- **What you will do**: Your job with the data below is to output exactly the lines from the one holding "associada ao usuário;" down to the one holding "execução e depuração.", both included, and no others.

- **Exercise inputs**:
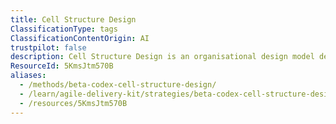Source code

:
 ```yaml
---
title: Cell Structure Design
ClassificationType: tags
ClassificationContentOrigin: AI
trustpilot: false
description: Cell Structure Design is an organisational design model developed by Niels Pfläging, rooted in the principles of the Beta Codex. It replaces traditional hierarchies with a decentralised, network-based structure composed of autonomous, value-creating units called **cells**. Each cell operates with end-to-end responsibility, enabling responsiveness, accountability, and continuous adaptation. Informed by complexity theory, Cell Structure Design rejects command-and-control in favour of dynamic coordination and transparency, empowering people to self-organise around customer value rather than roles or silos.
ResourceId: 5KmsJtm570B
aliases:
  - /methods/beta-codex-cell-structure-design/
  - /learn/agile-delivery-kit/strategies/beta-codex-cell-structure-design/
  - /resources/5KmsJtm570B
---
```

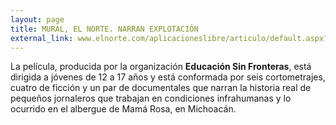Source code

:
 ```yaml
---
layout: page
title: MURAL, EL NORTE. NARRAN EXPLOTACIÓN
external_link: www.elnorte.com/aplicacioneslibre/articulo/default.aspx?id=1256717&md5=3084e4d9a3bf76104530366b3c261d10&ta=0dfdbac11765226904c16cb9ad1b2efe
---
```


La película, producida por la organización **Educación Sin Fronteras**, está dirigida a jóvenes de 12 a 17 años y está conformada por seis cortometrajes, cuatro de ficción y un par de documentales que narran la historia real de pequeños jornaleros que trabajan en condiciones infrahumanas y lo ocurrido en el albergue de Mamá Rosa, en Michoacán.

...

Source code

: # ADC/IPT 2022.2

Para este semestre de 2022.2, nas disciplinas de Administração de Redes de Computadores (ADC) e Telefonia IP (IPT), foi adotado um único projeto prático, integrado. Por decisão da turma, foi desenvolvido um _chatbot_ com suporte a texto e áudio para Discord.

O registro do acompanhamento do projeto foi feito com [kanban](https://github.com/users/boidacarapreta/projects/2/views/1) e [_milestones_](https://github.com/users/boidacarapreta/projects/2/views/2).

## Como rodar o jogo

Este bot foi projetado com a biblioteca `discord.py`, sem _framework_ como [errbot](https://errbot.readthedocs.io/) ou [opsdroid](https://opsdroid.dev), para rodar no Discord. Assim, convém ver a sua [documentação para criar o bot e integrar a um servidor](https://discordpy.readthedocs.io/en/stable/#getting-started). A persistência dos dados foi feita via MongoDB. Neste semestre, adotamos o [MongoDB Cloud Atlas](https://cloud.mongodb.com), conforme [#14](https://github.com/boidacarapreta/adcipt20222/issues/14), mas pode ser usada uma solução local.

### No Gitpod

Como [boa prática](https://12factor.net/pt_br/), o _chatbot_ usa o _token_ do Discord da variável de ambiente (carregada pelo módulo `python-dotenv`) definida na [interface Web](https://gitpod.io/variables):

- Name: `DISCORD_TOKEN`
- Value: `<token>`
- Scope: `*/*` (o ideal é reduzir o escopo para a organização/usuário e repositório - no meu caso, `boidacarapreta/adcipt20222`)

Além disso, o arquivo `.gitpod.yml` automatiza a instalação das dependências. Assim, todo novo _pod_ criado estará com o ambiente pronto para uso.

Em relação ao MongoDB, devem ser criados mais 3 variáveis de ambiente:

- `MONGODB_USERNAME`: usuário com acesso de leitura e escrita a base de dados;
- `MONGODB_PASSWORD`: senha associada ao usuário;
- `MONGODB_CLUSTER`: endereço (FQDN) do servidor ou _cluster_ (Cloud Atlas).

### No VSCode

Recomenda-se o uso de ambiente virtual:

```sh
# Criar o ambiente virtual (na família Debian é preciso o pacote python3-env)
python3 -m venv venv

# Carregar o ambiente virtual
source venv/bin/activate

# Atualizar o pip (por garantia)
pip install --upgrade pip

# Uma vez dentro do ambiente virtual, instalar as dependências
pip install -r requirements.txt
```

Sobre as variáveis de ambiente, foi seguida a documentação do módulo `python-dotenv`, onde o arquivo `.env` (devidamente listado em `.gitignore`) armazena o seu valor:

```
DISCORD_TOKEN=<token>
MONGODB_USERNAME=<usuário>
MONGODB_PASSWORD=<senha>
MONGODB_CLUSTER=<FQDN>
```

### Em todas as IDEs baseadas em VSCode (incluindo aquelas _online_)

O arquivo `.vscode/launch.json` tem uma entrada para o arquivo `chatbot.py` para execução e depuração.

---

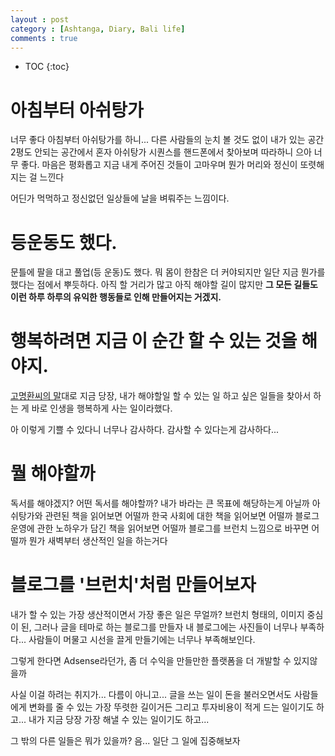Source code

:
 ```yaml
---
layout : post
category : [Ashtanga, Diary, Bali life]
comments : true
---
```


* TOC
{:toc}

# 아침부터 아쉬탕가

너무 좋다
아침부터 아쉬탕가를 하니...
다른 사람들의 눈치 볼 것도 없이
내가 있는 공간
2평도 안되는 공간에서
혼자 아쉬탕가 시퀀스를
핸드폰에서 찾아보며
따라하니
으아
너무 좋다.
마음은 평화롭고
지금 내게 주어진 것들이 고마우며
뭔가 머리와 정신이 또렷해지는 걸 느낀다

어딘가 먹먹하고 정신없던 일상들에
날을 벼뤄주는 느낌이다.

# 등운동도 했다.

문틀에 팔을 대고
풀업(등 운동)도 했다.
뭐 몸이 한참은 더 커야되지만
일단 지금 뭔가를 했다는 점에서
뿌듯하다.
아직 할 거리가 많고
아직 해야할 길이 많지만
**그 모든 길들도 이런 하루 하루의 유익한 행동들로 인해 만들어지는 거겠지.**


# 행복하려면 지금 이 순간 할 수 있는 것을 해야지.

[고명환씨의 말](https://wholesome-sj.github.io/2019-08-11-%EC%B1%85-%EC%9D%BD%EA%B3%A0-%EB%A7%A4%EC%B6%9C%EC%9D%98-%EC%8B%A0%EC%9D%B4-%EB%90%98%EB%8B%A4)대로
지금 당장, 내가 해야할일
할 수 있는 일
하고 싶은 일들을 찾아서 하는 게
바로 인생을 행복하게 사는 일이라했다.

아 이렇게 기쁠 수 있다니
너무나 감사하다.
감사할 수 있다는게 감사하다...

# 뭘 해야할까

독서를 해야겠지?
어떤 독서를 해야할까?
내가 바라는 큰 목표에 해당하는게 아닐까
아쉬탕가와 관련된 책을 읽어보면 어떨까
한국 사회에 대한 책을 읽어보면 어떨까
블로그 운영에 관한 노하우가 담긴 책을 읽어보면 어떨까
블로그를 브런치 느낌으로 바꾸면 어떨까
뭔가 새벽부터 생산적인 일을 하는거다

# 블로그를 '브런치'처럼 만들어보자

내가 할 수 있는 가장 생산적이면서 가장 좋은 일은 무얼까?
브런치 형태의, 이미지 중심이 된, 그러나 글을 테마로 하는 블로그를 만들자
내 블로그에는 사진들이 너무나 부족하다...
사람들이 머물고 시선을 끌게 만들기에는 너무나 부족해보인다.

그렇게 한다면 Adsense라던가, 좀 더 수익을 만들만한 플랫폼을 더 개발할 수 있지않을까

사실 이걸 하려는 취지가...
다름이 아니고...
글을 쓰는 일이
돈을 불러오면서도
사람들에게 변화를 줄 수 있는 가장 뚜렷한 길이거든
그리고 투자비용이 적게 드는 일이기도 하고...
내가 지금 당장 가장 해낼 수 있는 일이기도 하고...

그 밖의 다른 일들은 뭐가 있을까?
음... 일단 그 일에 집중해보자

- **Result of the exercise**:
- `MONGODB_PASSWORD`: senha associada ao usuário;
- `MONGODB_CLUSTER`: endereço (FQDN) do servidor ou _cluster_ (Cloud Atlas).

### No VSCode

Recomenda-se o uso de ambiente virtual:

```sh
# Criar o ambiente virtual (na família Debian é preciso o pacote python3-env)
python3 -m venv venv

# Carregar o ambiente virtual
source venv/bin/activate

# Atualizar o pip (por garantia)
pip install --upgrade pip

# Uma vez dentro do ambiente virtual, instalar as dependências
pip install -r requirements.txt
```

Sobre as variáveis de ambiente, foi seguida a documentação do módulo `python-dotenv`, onde o arquivo `.env` (devidamente listado em `.gitignore`) armazena o seu valor:

```
DISCORD_TOKEN=<token>
MONGODB_USERNAME=<usuário>
MONGODB_PASSWORD=<senha>
MONGODB_CLUSTER=<FQDN>
```

### Em todas as IDEs baseadas em VSCode (incluindo aquelas _online_)

O arquivo `.vscode/launch.json` tem uma entrada para o arquivo `chatbot.py` para execução e depuração.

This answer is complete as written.